本の感想

本の感想など

小説 新坊ちゃん

2023-06-27 15:02:49 | 小説

小説 新坊ちゃん 

まずこのお話は全部フィクションであることを特にお断りしておく。

たとえよく似た人物が居たとしてもそれは偶然である。わたしは拙文を書いている間どういう訳か胸中大変爽快であった。

 

序章 よっちゃんのこと

 私が小学2年の頃二軒隣りの大きな家によっちゃんと呼ばれていた男のヒトが住んでいた。佳三と書くらしいがだれもよしぞうとは呼ばなかった。小さい子供ではない、私の父親と同じくらいの歳で子供はいなかった。いつもぶらぶらしていて仕事はしていなささそうだった。

 ある寒い冬の日の朝のことである。学校に行くために家を出ると、よっちゃんの家の前の道路に茶色地に黒の縦縞の入った布団ひとかさねと白地に紺の縦縞の湯飲みひとつが放り出されていた。布団が土の上にあるのであるから汚れて勿体ないなと思いながら登校したのでよく覚えている。

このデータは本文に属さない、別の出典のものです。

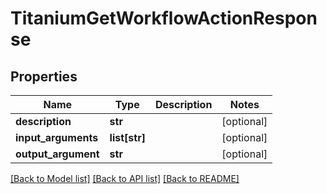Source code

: # TitaniumGetWorkflowActionResponse


## Properties
Name | Type | Description | Notes
------------ | ------------- | ------------- | -------------
**description** | **str** |  | [optional] 
**input_arguments** | **list[str]** |  | [optional] 
**output_argument** | **str** |  | [optional] 

[[Back to Model list]](../README.md#documentation-for-models) [[Back to API list]](../README.md#documentation-for-api-endpoints) [[Back to README]](../README.md)


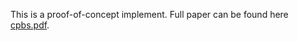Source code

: This is a proof-of-concept implement. Full paper can be found here [cpbs.pdf](https://github.com/LYC386/cbps/files/10927425/cpbs.pdf).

 お昼過ぎに帰宅した時には、布団も湯飲みもなかった。母親にあの布団勿体ないなと言うと、母親はいつもは怖い顔しているのにこの日だけはにやにやしながら

「オマエも遊んでばっかりいたらアないなことになるねんで。」

とだけ言った。

アないなことの意味は分からなかったが、ここを追及するとまたいらざる母親のお怒りを誘発しそうであるから黙っておいた。しかし近所の遊び仲間に聞くと、よっちゃんは婿養子であったがあんまり遊び歩いたために離縁になったという話であった。たしかにその後よっちゃんの顔は見たことないし表札からもいつの間にか佳三の名前は消えていた。

わたしは小さいころから勤労精神のない人間で、それまでよっちゃんのようにぶらぶらした生活を送りたいと考えていたのであるが、この事件でわたしの人生観はかなりの変更を被った。

その後いつのことであったか、何かの折に母親がひどく腹を立ててわたしの布団を玄関から放り出しそうになった時は本当に怖かった。この時はとなりのおばさんがとりなしてくれたので、放り出されなくて済んだ。そんなわけでおばさんには今でも感謝している。同時に母親のように気性の激しい人はどうも苦手になった。